#### Task to complete:
Look below for the line that has "Login to your". Set down the lines from there through the line that has "Tag your docker", exactly as written.

*** Opening of Raw data ***

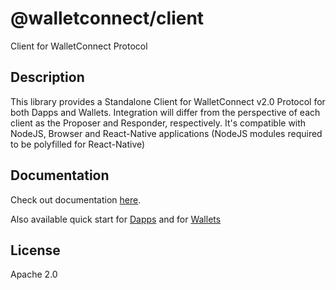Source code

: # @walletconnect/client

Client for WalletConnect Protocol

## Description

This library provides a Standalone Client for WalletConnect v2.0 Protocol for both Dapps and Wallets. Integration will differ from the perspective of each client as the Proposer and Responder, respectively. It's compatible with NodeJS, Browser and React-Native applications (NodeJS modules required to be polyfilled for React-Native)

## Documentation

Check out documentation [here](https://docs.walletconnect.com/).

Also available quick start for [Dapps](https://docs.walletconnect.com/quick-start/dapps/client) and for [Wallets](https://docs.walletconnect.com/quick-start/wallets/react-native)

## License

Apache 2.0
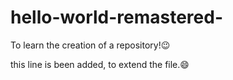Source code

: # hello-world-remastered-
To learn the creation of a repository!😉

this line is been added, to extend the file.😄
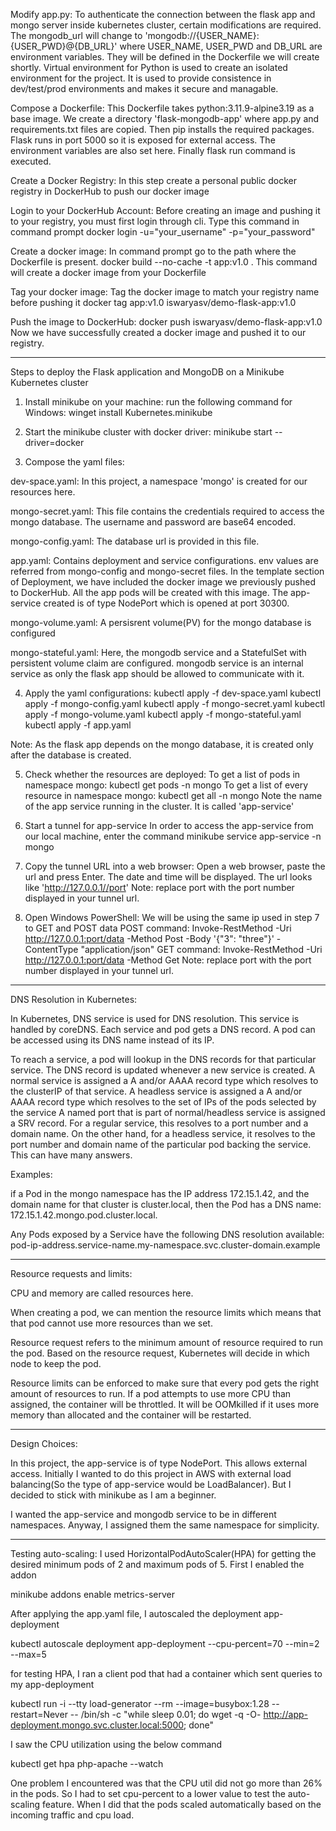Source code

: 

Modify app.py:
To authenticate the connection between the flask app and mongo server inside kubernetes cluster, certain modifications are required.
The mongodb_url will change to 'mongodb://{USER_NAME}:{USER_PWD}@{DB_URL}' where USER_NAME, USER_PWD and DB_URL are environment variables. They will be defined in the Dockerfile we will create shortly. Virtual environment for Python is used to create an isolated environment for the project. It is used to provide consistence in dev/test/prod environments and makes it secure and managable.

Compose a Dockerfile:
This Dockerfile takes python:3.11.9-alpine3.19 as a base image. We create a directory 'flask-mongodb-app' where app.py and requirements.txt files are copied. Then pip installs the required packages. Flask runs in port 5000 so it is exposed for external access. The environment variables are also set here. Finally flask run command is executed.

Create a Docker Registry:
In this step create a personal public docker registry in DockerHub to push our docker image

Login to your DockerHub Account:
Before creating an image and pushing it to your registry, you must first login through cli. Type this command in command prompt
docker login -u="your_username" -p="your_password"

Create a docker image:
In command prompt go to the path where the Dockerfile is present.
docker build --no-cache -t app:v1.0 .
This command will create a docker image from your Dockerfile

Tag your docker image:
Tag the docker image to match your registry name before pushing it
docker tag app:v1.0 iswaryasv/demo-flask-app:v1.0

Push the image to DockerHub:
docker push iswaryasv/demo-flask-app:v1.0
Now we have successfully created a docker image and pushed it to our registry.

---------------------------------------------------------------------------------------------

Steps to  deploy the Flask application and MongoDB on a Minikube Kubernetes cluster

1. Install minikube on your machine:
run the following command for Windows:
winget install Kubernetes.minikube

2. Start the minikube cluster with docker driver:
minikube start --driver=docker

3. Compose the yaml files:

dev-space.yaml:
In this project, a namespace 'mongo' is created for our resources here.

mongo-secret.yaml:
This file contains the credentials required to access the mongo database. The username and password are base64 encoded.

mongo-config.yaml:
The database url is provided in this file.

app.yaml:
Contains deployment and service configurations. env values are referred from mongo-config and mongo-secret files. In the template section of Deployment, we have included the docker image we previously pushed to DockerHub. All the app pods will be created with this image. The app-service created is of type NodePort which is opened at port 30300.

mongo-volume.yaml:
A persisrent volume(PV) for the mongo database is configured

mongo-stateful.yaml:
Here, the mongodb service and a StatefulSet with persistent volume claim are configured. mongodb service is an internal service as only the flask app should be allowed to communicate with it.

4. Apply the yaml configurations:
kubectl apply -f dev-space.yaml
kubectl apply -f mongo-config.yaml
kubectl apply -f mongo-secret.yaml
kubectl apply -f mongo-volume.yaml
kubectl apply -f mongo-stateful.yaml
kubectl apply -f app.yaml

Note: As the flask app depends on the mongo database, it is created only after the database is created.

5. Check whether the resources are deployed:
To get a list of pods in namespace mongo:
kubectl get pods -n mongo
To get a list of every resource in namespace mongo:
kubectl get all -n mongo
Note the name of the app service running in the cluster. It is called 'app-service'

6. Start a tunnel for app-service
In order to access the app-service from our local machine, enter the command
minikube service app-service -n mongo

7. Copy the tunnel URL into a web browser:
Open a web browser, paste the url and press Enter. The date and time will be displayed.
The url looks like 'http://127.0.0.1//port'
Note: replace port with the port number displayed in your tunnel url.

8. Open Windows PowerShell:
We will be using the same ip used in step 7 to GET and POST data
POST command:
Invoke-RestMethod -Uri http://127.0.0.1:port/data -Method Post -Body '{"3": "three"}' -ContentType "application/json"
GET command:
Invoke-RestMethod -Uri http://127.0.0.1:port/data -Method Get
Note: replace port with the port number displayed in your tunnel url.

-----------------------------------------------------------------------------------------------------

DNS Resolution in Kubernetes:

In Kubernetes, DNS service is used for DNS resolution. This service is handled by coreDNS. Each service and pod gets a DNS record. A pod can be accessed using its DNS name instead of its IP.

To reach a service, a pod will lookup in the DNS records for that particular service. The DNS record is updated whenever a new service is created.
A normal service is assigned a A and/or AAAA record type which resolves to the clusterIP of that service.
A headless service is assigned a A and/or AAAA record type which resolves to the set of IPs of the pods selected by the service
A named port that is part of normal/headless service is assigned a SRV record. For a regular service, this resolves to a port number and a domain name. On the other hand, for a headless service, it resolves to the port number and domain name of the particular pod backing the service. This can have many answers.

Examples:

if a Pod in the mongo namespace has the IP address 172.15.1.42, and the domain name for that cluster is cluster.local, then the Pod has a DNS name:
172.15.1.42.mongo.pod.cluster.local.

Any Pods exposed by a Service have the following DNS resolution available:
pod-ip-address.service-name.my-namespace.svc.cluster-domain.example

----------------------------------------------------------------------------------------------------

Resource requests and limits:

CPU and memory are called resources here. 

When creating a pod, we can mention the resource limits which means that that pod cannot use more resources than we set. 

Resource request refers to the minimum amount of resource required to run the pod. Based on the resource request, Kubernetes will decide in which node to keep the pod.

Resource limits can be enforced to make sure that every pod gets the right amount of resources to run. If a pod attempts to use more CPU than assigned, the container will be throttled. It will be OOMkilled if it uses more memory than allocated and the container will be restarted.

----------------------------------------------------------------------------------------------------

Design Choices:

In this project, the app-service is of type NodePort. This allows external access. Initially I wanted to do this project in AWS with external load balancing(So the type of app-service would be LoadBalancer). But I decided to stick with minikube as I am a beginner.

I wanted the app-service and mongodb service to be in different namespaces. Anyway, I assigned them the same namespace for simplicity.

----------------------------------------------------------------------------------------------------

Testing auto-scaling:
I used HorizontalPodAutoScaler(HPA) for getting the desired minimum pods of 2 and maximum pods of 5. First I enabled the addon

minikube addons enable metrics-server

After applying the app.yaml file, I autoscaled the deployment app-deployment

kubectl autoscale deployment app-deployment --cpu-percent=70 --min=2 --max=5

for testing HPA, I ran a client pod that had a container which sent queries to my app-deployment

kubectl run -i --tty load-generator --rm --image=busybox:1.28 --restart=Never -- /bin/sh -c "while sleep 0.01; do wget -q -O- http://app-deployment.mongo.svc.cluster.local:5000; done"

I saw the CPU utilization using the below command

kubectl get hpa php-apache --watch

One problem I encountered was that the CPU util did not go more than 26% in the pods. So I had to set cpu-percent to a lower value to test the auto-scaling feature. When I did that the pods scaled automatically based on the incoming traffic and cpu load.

*** Close of Raw data ***
*** Opening of Raw data ***

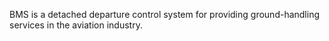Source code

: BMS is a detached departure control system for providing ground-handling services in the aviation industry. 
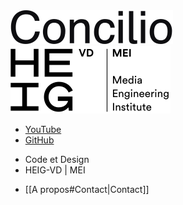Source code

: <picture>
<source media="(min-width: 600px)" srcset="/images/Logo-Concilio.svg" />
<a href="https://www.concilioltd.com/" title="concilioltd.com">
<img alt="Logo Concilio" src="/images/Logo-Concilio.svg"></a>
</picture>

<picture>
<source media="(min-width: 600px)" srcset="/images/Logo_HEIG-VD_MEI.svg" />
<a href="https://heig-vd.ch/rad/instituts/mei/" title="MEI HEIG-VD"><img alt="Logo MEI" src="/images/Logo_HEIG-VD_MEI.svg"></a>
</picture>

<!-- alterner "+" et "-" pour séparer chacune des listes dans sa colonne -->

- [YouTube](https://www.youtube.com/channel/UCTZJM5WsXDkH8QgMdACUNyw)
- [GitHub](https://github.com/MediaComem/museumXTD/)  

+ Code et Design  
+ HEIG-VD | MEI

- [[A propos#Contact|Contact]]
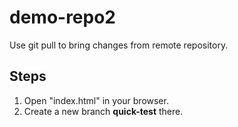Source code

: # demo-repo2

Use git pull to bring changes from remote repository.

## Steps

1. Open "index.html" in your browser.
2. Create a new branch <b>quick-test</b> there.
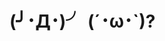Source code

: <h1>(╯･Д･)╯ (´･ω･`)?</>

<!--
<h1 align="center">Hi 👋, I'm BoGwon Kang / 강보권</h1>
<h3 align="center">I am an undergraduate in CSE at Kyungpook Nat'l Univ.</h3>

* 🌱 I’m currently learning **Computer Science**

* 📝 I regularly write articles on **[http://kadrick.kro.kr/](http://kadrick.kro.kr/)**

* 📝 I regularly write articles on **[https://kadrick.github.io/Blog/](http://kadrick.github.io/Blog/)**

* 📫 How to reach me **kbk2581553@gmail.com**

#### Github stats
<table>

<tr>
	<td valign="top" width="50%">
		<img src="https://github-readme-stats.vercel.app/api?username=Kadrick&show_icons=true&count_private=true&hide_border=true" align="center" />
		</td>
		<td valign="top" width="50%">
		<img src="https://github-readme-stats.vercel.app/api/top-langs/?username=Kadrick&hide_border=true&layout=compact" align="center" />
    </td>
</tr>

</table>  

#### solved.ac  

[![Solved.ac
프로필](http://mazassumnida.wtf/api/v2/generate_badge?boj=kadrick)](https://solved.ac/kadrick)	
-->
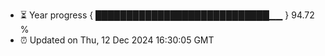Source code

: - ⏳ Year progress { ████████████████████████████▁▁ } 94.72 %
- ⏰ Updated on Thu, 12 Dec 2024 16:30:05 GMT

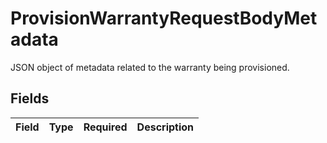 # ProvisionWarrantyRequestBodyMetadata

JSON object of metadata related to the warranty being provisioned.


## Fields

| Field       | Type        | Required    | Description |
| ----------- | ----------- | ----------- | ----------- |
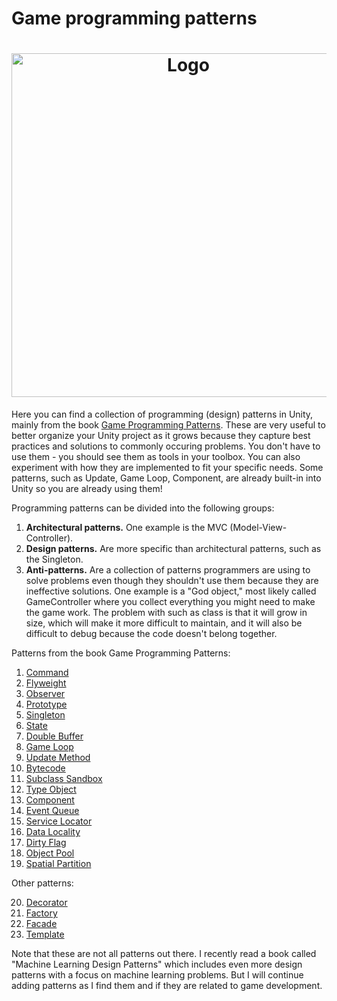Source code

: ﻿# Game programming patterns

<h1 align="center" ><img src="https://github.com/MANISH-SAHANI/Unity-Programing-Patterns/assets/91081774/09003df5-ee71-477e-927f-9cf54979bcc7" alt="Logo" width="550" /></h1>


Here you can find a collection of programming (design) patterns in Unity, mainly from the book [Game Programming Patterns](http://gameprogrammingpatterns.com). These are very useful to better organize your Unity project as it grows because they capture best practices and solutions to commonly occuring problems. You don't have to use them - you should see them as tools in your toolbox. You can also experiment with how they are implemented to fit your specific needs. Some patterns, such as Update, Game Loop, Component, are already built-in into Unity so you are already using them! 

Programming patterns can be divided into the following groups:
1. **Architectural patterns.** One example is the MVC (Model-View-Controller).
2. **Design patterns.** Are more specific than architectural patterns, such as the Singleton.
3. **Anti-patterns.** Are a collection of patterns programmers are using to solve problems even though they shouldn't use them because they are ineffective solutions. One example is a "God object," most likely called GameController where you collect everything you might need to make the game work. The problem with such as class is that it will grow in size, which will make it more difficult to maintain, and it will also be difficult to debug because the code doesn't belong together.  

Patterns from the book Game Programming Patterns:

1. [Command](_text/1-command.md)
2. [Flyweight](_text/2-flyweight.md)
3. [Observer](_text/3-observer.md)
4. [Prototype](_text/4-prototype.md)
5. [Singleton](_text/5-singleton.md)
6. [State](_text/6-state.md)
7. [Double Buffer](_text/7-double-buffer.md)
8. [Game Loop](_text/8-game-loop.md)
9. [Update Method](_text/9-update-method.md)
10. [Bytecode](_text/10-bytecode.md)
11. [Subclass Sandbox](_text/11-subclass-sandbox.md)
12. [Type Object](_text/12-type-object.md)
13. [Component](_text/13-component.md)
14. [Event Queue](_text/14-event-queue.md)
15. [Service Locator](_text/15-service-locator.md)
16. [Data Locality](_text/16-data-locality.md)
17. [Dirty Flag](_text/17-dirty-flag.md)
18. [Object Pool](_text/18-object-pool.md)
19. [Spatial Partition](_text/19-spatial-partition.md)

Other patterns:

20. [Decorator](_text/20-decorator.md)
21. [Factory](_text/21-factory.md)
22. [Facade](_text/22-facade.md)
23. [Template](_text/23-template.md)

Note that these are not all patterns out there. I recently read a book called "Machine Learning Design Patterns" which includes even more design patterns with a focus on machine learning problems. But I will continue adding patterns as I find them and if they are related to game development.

*** Close of Raw data ***
*** Opening of Raw data ***

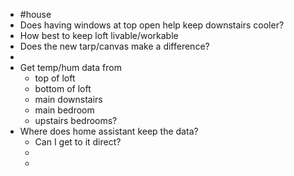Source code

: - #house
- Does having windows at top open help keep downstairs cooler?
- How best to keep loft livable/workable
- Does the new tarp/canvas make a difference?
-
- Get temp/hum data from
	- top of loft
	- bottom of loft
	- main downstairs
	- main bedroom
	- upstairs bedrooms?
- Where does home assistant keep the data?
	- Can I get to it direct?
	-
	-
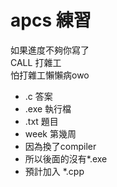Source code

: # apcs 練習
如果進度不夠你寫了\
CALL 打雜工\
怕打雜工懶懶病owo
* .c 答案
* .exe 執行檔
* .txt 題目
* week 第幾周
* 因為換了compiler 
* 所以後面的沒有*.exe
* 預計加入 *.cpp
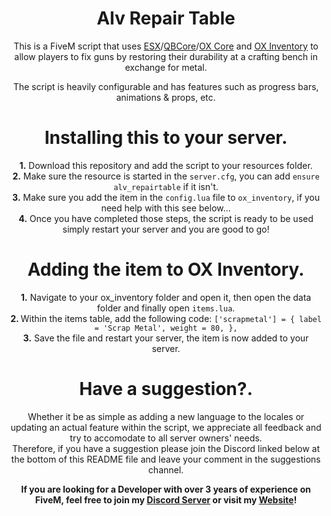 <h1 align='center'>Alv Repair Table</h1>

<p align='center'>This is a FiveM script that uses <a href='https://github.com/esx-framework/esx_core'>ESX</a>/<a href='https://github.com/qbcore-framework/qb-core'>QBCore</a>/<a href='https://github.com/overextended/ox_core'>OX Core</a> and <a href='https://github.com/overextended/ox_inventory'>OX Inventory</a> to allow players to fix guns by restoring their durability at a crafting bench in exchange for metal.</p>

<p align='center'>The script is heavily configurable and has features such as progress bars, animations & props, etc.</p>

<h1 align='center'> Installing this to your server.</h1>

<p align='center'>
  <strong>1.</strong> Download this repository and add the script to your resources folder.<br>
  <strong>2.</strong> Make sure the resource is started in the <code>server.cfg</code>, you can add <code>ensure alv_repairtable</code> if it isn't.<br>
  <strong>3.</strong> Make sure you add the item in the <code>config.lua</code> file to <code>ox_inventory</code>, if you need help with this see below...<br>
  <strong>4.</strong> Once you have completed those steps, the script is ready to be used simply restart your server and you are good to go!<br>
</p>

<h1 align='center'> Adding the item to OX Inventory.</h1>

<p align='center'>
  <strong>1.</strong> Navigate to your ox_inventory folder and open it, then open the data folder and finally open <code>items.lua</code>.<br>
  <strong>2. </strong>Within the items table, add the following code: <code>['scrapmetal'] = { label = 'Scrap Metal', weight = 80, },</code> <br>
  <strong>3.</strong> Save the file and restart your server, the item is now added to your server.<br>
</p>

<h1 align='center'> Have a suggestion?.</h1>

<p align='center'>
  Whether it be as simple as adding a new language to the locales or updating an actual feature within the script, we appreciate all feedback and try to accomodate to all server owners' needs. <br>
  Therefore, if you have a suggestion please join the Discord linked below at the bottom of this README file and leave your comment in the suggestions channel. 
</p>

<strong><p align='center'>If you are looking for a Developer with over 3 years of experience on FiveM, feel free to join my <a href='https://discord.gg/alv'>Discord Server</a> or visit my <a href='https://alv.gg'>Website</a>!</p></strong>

*** Close of Raw data ***

#### Task response:
Login to your DockerHub Account:
Before creating an image and pushing it to your registry, you must first login through cli. Type this command in command prompt
docker login -u="your_username" -p="your_password"

Create a docker image:
In command prompt go to the path where the Dockerfile is present.
docker build --no-cache -t app:v1.0 .
This command will create a docker image from your Dockerfile

Tag your docker image:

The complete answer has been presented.